In the listing that follows, how many lines contain the string "section"? Provide only the number.

┌──

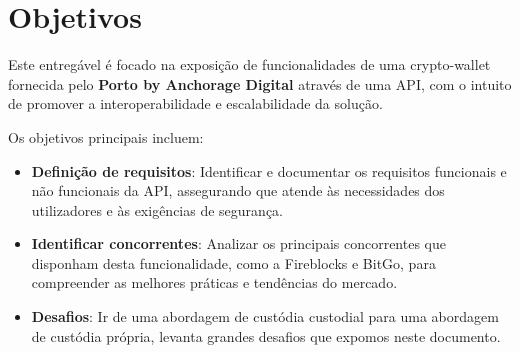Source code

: \newpage
\section{Objetivos}
Este entregável é focado na exposição de funcionalidades de uma crypto-wallet fornecida pelo \textbf{Porto by Anchorage Digital} através de uma API, com o intuito de promover a interoperabilidade e escalabilidade da solução.

Os objetivos principais incluem:
\begin{itemize}
    \item \textbf{Definição de requisitos}: Identificar e documentar os requisitos funcionais e não funcionais da API, assegurando que atende às necessidades dos utilizadores e às exigências de segurança.
    \item \textbf{Identificar concorrentes}: Analizar os principais concorrentes que disponham desta funcionalidade, como a Fireblocks e BitGo, para compreender as melhores práticas e tendências do mercado.
    \item \textbf{Desafios}: Ir de uma abordagem de custódia custodial para uma abordagem de custódia própria, levanta grandes desafios que expomos neste documento.
\end{itemize}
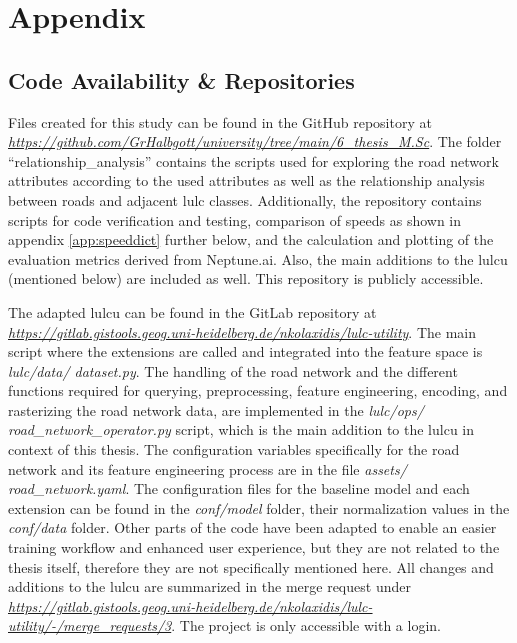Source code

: \chapter{Appendix}
\label{Appendix}

\section{Code Availability \& Repositories}
\label{app:code}

Files created for this study can be found in the GitHub repository at \emph{\url{https://github.com/GrHalbgott/university/tree/main/6_thesis_M.Sc}}. The folder \enquote{relationship\_analysis} contains the scripts used for exploring the road network attributes according to the used attributes as well as the relationship analysis between roads and adjacent \gls{lulc} classes. Additionally, the repository contains scripts for code verification and testing, comparison of speeds as shown in appendix \ref{app:speeddict} further below, and the calculation and plotting of the evaluation metrics derived from Neptune.ai. Also, the main additions to the \gls{lulcu} (mentioned below) are included as well. This repository is publicly accessible.

The adapted \gls{lulcu} can be found in the GitLab repository at \emph{\url{https://gitlab.gistools.geog.uni-heidelberg.de/nkolaxidis/lulc-utility}}. The main script where the extensions are called and integrated into the feature space is \emph{lulc/data/ dataset.py}. The handling of the road network and the different functions required for querying, preprocessing, feature engineering, encoding, and rasterizing the road network data, are implemented in the \emph{lulc/ops/ road\_network\_operator.py} script, which is the main addition to the \gls{lulcu} in context of this thesis. The configuration variables specifically for the road network and its feature engineering process are in the file \emph{assets/ road\_network.yaml}. The configuration files for the baseline model and each extension can be found in the \emph{conf/model} folder, their normalization values in the \emph{conf/data} folder. Other parts of the code have been adapted to enable an easier training workflow and enhanced user experience, but they are not related to the thesis itself, therefore they are not specifically mentioned here. All changes and additions to the \gls{lulcu} are summarized in the merge request under \emph{\url{https://gitlab.gistools.geog.uni-heidelberg.de/nkolaxidis/lulc-utility/-/merge_requests/3}}. The project is only accessible with a login.

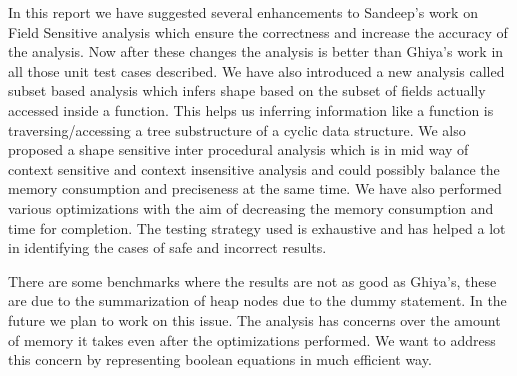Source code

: 
In this report we have suggested several enhancements to Sandeep's work on Field Sensitive analysis
which ensure the correctness and increase the accuracy of the analysis.
Now after these changes the analysis is better than Ghiya's work in all those unit test cases described. 
We have also introduced a new analysis called subset based analysis which infers shape based on the subset of fields actually accessed inside
a function. This helps us inferring information like a function is traversing/accessing a tree substructure of a cyclic data structure. 
We also proposed a shape sensitive inter procedural
analysis which is in mid way of context sensitive and context insensitive analysis and could possibly balance the memory consumption and 
preciseness at the same time. We have also performed various 
optimizations with the aim of decreasing the memory consumption and time for completion.
The testing strategy used is exhaustive and has helped a lot in identifying the cases of safe and incorrect results.

There are some benchmarks where the results are not as good as Ghiya's, these are due to the
summarization of heap nodes due to the dummy statement. In the future we plan to work on
this issue.
The analysis has concerns over the amount of memory it takes even after the optimizations performed. We want
to address this concern by representing boolean equations in much efficient way. 



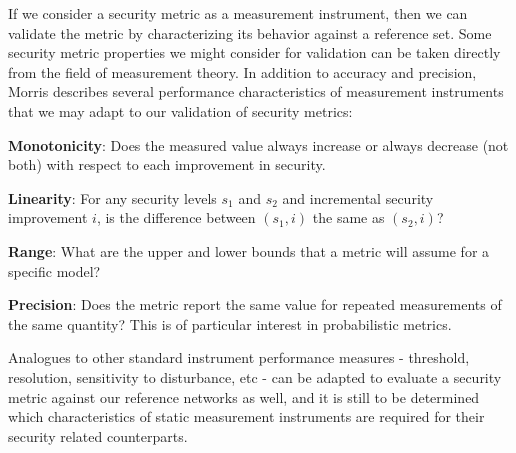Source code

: 
If we consider a security metric as a measurement instrument, then we can validate the metric by characterizing its behavior against a reference set. Some security metric properties we might consider for validation can be taken directly from the field of measurement theory. In addition to accuracy and precision, Morris\cite{Morris_2001} describes several performance characteristics of measurement instruments that we may adapt to our validation of security metrics:

\textbf{Monotonicity}: Does the measured value always increase or always decrease (not both) with respect to each improvement in security.

\textbf{Linearity}: For any security levels $s_1$ and $s_2$ and incremental security improvement $i$, is the difference between $(s_1,i)$ the same as $(s_2,i)$?

\textbf{Range}: What are the upper and lower bounds that a metric will assume for a specific model?

\textbf{Precision}: Does the metric report the same value for repeated measurements of the same quantity? This is of particular interest in probabilistic metrics. 

Analogues to other standard instrument performance measures - threshold, resolution, sensitivity to disturbance, etc - can be adapted to evaluate a security metric against our reference networks as well, and it is still to be determined which characteristics of static measurement instruments are required for their security related counterparts.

└──

RESPONSE TO THE TASK:
2